As a result of the internet revolution, the historian (whether armchair or professional) has better materials to work with than ever before. Museums, libraries, antique dealers, auction houses, even private collectors are increasingly sharing images of their holdings online, giving the material culture of the past a prominence and visibility that it lacked formerly. Hidden away for centuries in cellars and attics, History’s shoes and dresses, waistcoats and wallpapers, jewelry, love letters, paintings, and furnishings are suddenly everywhere, courtesy of digital photography.
The impact of these items can be surprisingly revolutionary, correcting and revitalizing the past that has come down to us through historical writing. Architecture, photography, and other vestiges of material culture together impart a more accurate and sophisticated view of earlier cultures. Rather than growing dimmer, views of nineteenth-century America, for instance, are growing more vivid each day.
Dipping into that past is the business of “In The Swan’s Shadow,” a blog that’s been around for about 5 years. The unidentified blogger who puts it out is amazingly dedicated and prolific, posting 1,560 items in 2013.
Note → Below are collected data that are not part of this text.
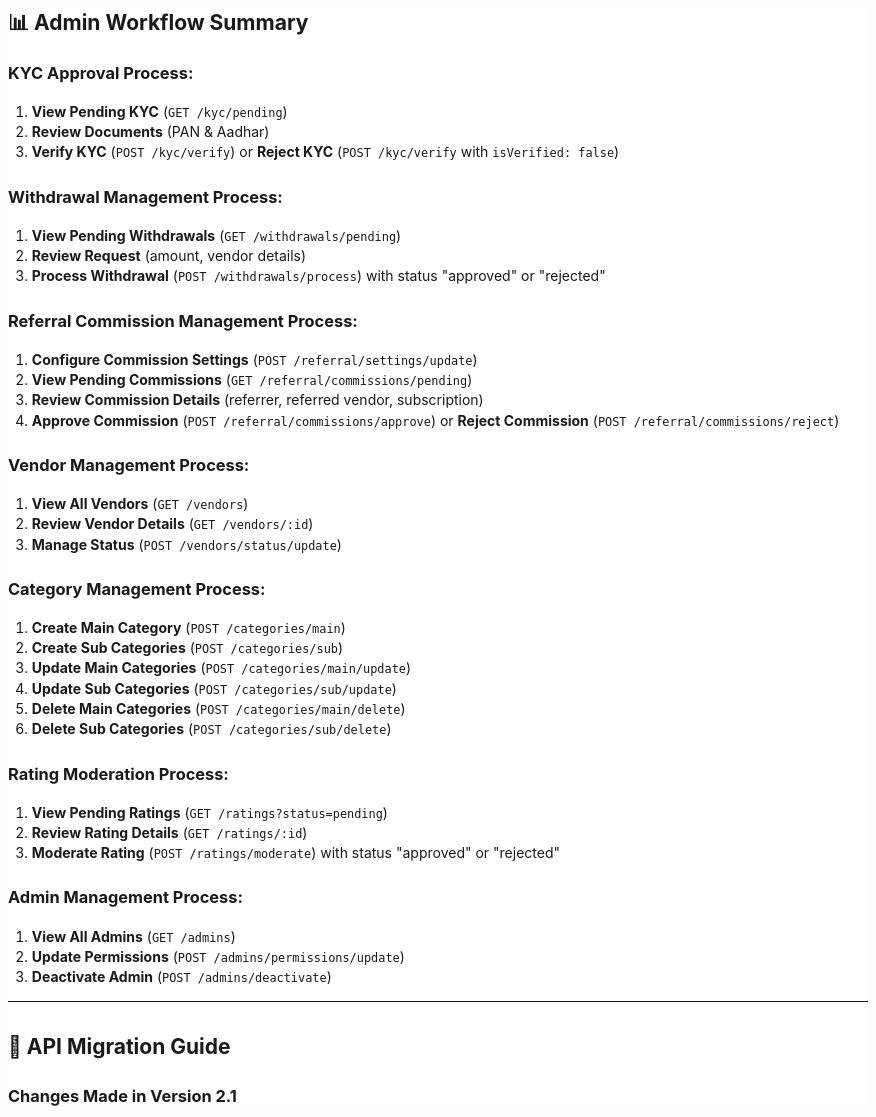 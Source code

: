 
## 📊 Admin Workflow Summary

### KYC Approval Process:
1. **View Pending KYC** (`GET /kyc/pending`)
2. **Review Documents** (PAN & Aadhar)
3. **Verify KYC** (`POST /kyc/verify`) or **Reject KYC** (`POST /kyc/verify` with `isVerified: false`)

### Withdrawal Management Process:
1. **View Pending Withdrawals** (`GET /withdrawals/pending`)
2. **Review Request** (amount, vendor details)
3. **Process Withdrawal** (`POST /withdrawals/process`) with status "approved" or "rejected"

### Referral Commission Management Process:
1. **Configure Commission Settings** (`POST /referral/settings/update`)
2. **View Pending Commissions** (`GET /referral/commissions/pending`)
3. **Review Commission Details** (referrer, referred vendor, subscription)
4. **Approve Commission** (`POST /referral/commissions/approve`) or **Reject Commission** (`POST /referral/commissions/reject`)

### Vendor Management Process:
1. **View All Vendors** (`GET /vendors`)
2. **Review Vendor Details** (`GET /vendors/:id`)
3. **Manage Status** (`POST /vendors/status/update`)

### Category Management Process:
1. **Create Main Category** (`POST /categories/main`)
2. **Create Sub Categories** (`POST /categories/sub`)
3. **Update Main Categories** (`POST /categories/main/update`)
4. **Update Sub Categories** (`POST /categories/sub/update`)
5. **Delete Main Categories** (`POST /categories/main/delete`)
6. **Delete Sub Categories** (`POST /categories/sub/delete`)

### Rating Moderation Process:
1. **View Pending Ratings** (`GET /ratings?status=pending`)
2. **Review Rating Details** (`GET /ratings/:id`)
3. **Moderate Rating** (`POST /ratings/moderate`) with status "approved" or "rejected"

### Admin Management Process:
1. **View All Admins** (`GET /admins`)
2. **Update Permissions** (`POST /admins/permissions/update`)
3. **Deactivate Admin** (`POST /admins/deactivate`)

---

## 🔄 API Migration Guide

### Changes Made in Version 2.1
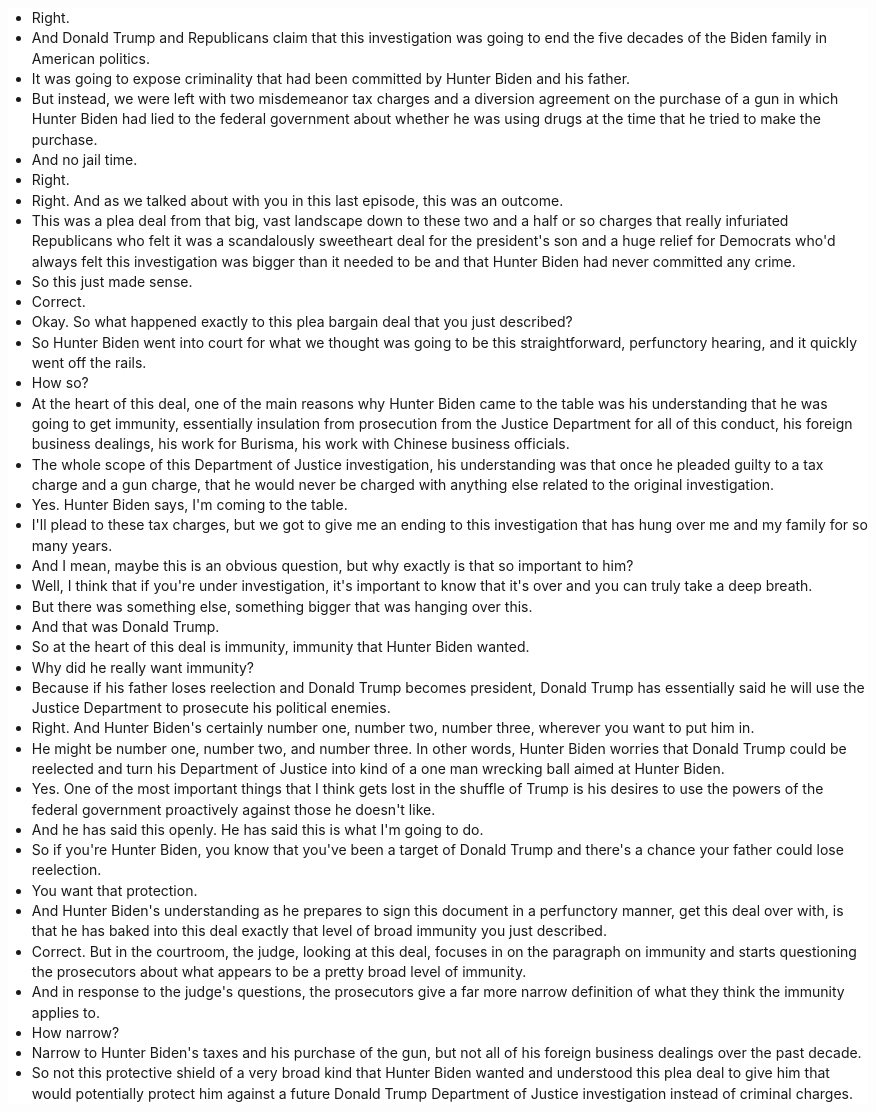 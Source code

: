 *  Right.
*  And Donald Trump and Republicans claim that this investigation was going to end the five decades of the Biden family in American politics.
*  It was going to expose criminality that had been committed by Hunter Biden and his father.
*  But instead, we were left with two misdemeanor tax charges and a diversion agreement on the purchase of a gun in which Hunter Biden had lied to the federal government about whether he was using drugs at the time that he tried to make the purchase.
*  And no jail time.
*  Right.
*  Right. And as we talked about with you in this last episode, this was an outcome.
*  This was a plea deal from that big, vast landscape down to these two and a half or so charges that really infuriated Republicans who felt it was a scandalously sweetheart deal for the president's son and a huge relief for Democrats who'd always felt this investigation was bigger than it needed to be and that Hunter Biden had never committed any crime.
*  So this just made sense.
*  Correct.
*  Okay. So what happened exactly to this plea bargain deal that you just described?
*  So Hunter Biden went into court for what we thought was going to be this straightforward, perfunctory hearing, and it quickly went off the rails.
*  How so?
*  At the heart of this deal, one of the main reasons why Hunter Biden came to the table was his understanding that he was going to get immunity, essentially insulation from prosecution from the Justice Department for all of this conduct, his foreign business dealings, his work for Burisma, his work with Chinese business officials.
*  The whole scope of this Department of Justice investigation, his understanding was that once he pleaded guilty to a tax charge and a gun charge, that he would never be charged with anything else related to the original investigation.
*  Yes. Hunter Biden says, I'm coming to the table.
*  I'll plead to these tax charges, but we got to give me an ending to this investigation that has hung over me and my family for so many years.
*  And I mean, maybe this is an obvious question, but why exactly is that so important to him?
*  Well, I think that if you're under investigation, it's important to know that it's over and you can truly take a deep breath.
*  But there was something else, something bigger that was hanging over this.
*  And that was Donald Trump.
*  So at the heart of this deal is immunity, immunity that Hunter Biden wanted.
*  Why did he really want immunity?
*  Because if his father loses reelection and Donald Trump becomes president, Donald Trump has essentially said he will use the Justice Department to prosecute his political enemies.
*  Right. And Hunter Biden's certainly number one, number two, number three, wherever you want to put him in.
*  He might be number one, number two, and number three. In other words, Hunter Biden worries that Donald Trump could be reelected and turn his Department of Justice into kind of a one man wrecking ball aimed at Hunter Biden.
*  Yes. One of the most important things that I think gets lost in the shuffle of Trump is his desires to use the powers of the federal government proactively against those he doesn't like.
*  And he has said this openly. He has said this is what I'm going to do.
*  So if you're Hunter Biden, you know that you've been a target of Donald Trump and there's a chance your father could lose reelection.
*  You want that protection.
*  And Hunter Biden's understanding as he prepares to sign this document in a perfunctory manner, get this deal over with, is that he has baked into this deal exactly that level of broad immunity you just described.
*  Correct. But in the courtroom, the judge, looking at this deal, focuses in on the paragraph on immunity and starts questioning the prosecutors about what appears to be a pretty broad level of immunity.
*  And in response to the judge's questions, the prosecutors give a far more narrow definition of what they think the immunity applies to.
*  How narrow?
*  Narrow to Hunter Biden's taxes and his purchase of the gun, but not all of his foreign business dealings over the past decade.
*  So not this protective shield of a very broad kind that Hunter Biden wanted and understood this plea deal to give him that would potentially protect him against a future Donald Trump Department of Justice investigation instead of criminal charges. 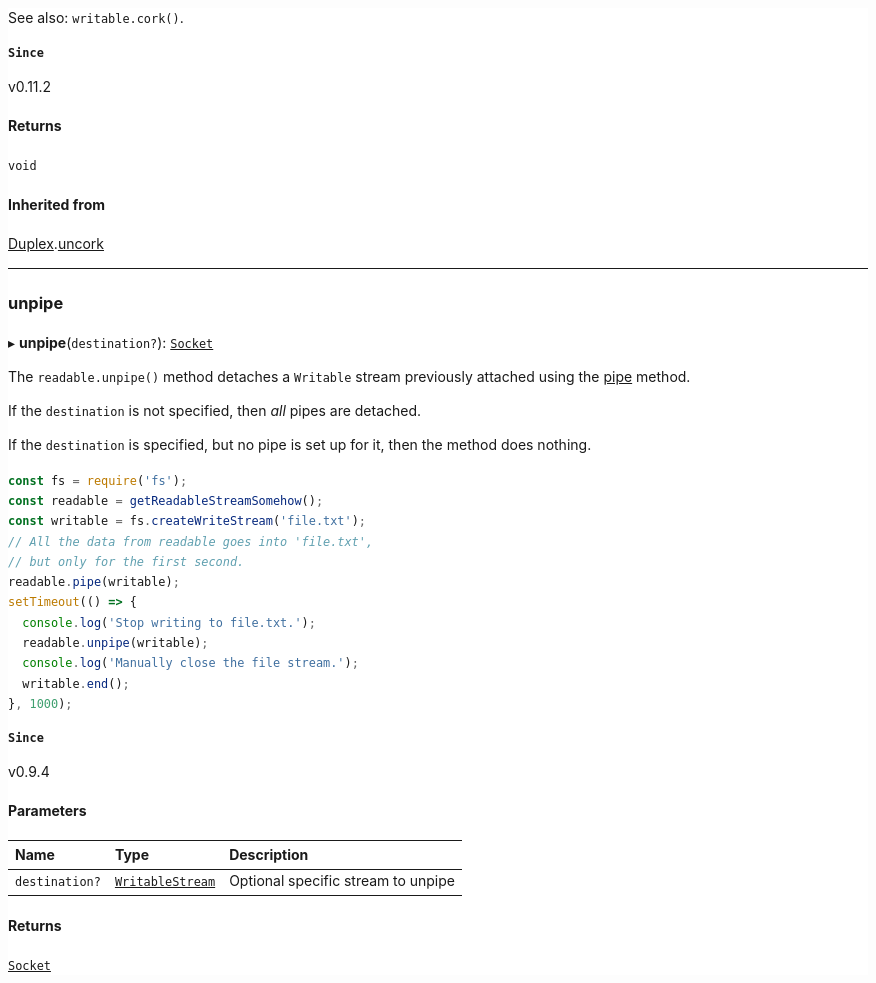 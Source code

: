 See also: `writable.cork()`.

**`Since`**

v0.11.2

#### Returns

`void`

#### Inherited from

[Duplex](internal_.Duplex.md).[uncork](internal_.Duplex.md#uncork)

___

### unpipe

▸ **unpipe**(`destination?`): [`Socket`](internal_.Socket.md)

The `readable.unpipe()` method detaches a `Writable` stream previously attached
using the [pipe](internal_.Socket.md#pipe) method.

If the `destination` is not specified, then _all_ pipes are detached.

If the `destination` is specified, but no pipe is set up for it, then
the method does nothing.

```js
const fs = require('fs');
const readable = getReadableStreamSomehow();
const writable = fs.createWriteStream('file.txt');
// All the data from readable goes into 'file.txt',
// but only for the first second.
readable.pipe(writable);
setTimeout(() => {
  console.log('Stop writing to file.txt.');
  readable.unpipe(writable);
  console.log('Manually close the file stream.');
  writable.end();
}, 1000);
```

**`Since`**

v0.9.4

#### Parameters

| Name | Type | Description |
| :------ | :------ | :------ |
| `destination?` | [`WritableStream`](../interfaces/internal_.WritableStream-1.md) | Optional specific stream to unpipe |

#### Returns

[`Socket`](internal_.Socket.md)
The site is a trove of images of items surviving from the era of the American Civil War, documenting the lives of women (and children) in particular. There are laces and shawls, bonnets and gloves, cameos, fancy dresses, portraits big and small, genre paintings, fashion illustrations, Victorian earrings and bracelets made of jet and turquoise, old photographs of women, hair-do designs, crinolines—you name it. I love the items the “ebon swan” features.
Popular interest in the Civil War period, about what women wore and how they looked, has been stoked by historical re-enactment and its sister art, historical costuming, both of which are the focus of innumerable blogs. A desire to re-create and re-inhabit the past, however briefly, has proved a powerful motive for taking history apart at the seams.
Thanks to an unsung army of hobbyists, curators, shopkeepers, and bloggers, two great gains for history are being achieved. First, the scrim of drab sentimentalism that formerly enveloped the antebellum and war period is being torn away. The era’s clothes, jewelry, and pictures bring back a culture that was sumptuous, passionate, colorful, and edgy. The heavy clothes that, in fashion plates, look only imprisoning can now also be appreciated as opulent expressions of female power and dignity.
Second, nineteenth-century America’s participation in a trans-Atlantic culture has never been more plain. Many Americans lived in primitive conditions in the early national and pre-Civil War periods, but others had access to goods that were dazzling. Lacking a fully developed sensibility, upper-class Americans continued to rely on Europe for luxury goods and ideas—for the glamour distilled in a fine silk damask, or in the light flutter of a lady’s fan.
Yes, the real stuff of history is piling up at a crucial intersection of proof and inspiration, offering its mute truths as a feast to our vision.